Kevin Feige talks Marvel Film Universe, WW2 Captain American
Quint: Can we get a little update on the Marvel slate? I know that you just recently talked to IESB and discussed CAPTAIN AMERICA.
Kevin Feige: Yeah, that was when we brought them in to show them some clips, around the time Moriarty came by and saw some of the stuff.
Quint: I really love the fact that you are committing Captain America to appear in a period film.
Kevin Feige: I sort of let the cat out of the bag on that one by accident.
Quint: Yeah, a little bit, but I think if you were going to, that’s the best thing you could say, because one, it automatically gives the film a different identity than all of the other super hero movies and it’s just perfect for the character and you get to play with Nazis and you get to have that kind of villain.
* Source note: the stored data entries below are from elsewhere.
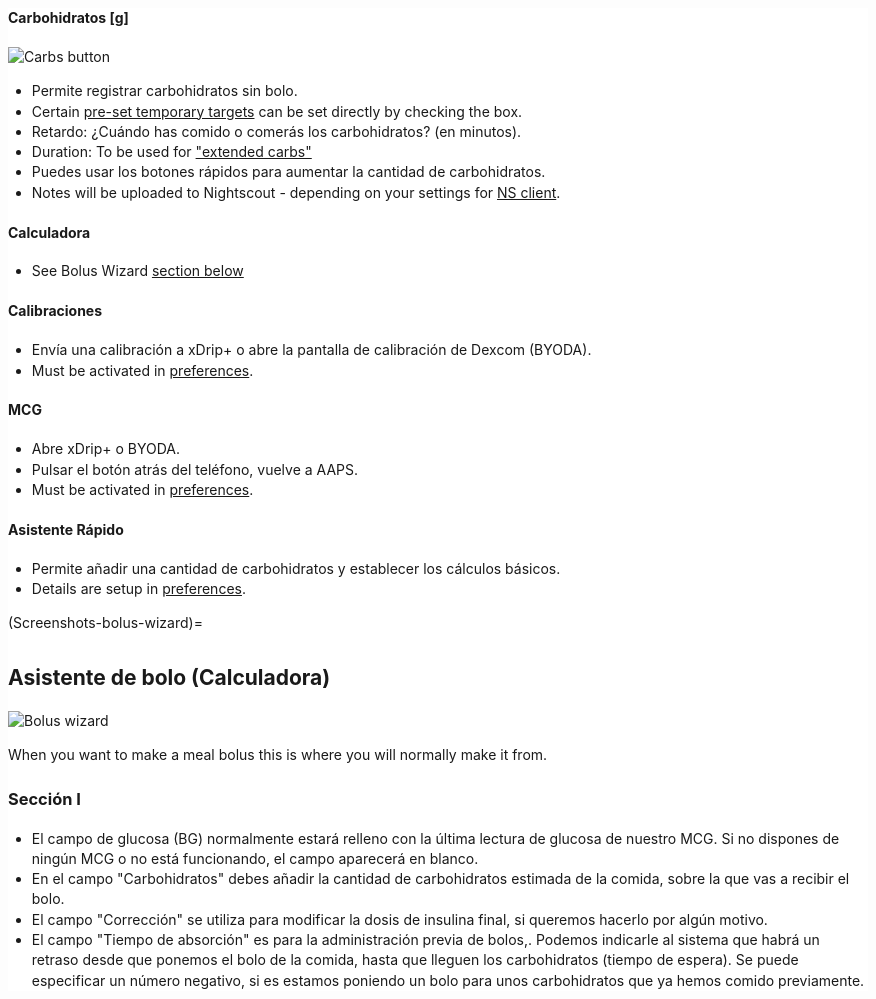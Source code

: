 #### Carbohidratos [g]

![Carbs button](../images/Home2020_ButtonCarbs.png)

* Permite registrar carbohidratos sin bolo.
* Certain [pre-set temporary targets](Preferences-default-temp-targets) can be set directly by checking the box.
* Retardo: ¿Cuándo has comido o comerás los carbohidratos? (en minutos).
* Duration: To be used for ["extended carbs"](../Usage/Extended-Carbs.md)
* Puedes usar los botones rápidos para aumentar la cantidad de carbohidratos.
* Notes will be uploaded to Nightscout - depending on your settings for [NS client](Preferences-nsclient).

#### Calculadora

* See Bolus Wizard [section below](Screenshots-bolus-wizard)

#### Calibraciones

* Envía una calibración a xDrip+ o abre la pantalla de calibración de Dexcom (BYODA).
* Must be activated in [preferences](Preferences-buttons).

#### MCG

* Abre xDrip+ o BYODA.
* Pulsar el botón atrás del teléfono, vuelve a AAPS.
* Must be activated in [preferences](Preferences-buttons).

#### Asistente Rápido

* Permite añadir una cantidad de carbohidratos y establecer los cálculos básicos.
* Details are setup in [preferences](Preferences-quick-wizard).

(Screenshots-bolus-wizard)=

## Asistente de bolo (Calculadora)

![Bolus wizard](../images/Home2020_BolusWizard_v2.png)

When you want to make a meal bolus this is where you will normally make it from.

### Sección I

* El campo de glucosa (BG) normalmente estará relleno con la última lectura de glucosa de nuestro MCG. Si no dispones de ningún MCG o no está funcionando, el campo aparecerá en blanco. 
* En el campo "Carbohidratos" debes añadir la cantidad de carbohidratos estimada de la comida, sobre la que vas a recibir el bolo. 
* El campo "Corrección" se utiliza para modificar la dosis de insulina final, si queremos hacerlo por algún motivo.
* El campo "Tiempo de absorción" es para la administración previa de bolos,. Podemos indicarle al sistema que habrá un retraso desde que ponemos el bolo de la comida, hasta que lleguen los carbohidratos (tiempo de espera). Se puede especificar un número negativo, si es estamos poniendo un bolo para unos carbohidratos que ya hemos comido previamente.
Kevin Feige: I don’t want to talk too much about it, because it’s so far off and we are just putting everything together over the summer, but you look at the four films that we had announced and they are four very different movies and that’s why I’m excited about them. None of them can be pigeonholed into any particular category, but you’ve got the sequel to IRON MAN, which we all what that is now, you’ve got a fantasy epic with THOR, you’ve got a period adventure with Cap… then you’ve got the biggest crossover that has ever been and I don’t even know what to call it, but I like how different they all are. That’s one of the reasons we are going in that way and CAP is not going to be an authentic… no one is going to mistake it for a WWII movie, let’s put it that way, but it very much will be as close to that as we have ever done which is really cool.
Quint: You mentioned crossovers though, but there’s one thing that I am probably the most excited about with you guys having the Studios and having Stark in this movie and just having it all intersect, do you think that there is going to be a time when you will have the franchises you have already given to other studios be folded back in? Like with SPIDER-MAN or X-MEN or…
Kevin Feige: I think that’s probably a long way off, but that’d be great some day, but who knows? The ways that these deals are set up is that as long as those studios want to continue to make movies, they can with those characters.
Quint: Do you think there’s any possibility of going to them and getting an exception or something?
Kevin Feige: Anything is possible. You never know and really we are looking at the next three or four years for all of the ones that we control right now and putting them together and bringing them to the screen, but someday… who knows? It’d be great. It’s all about them coming home, which I like a lot, being under one roof now.
Quint: And having one continuous universe… I can’t believe there are two FANTASTIC FOUR movies without Spider-Man in it since they are so intertwined… Well, I think that’s about it.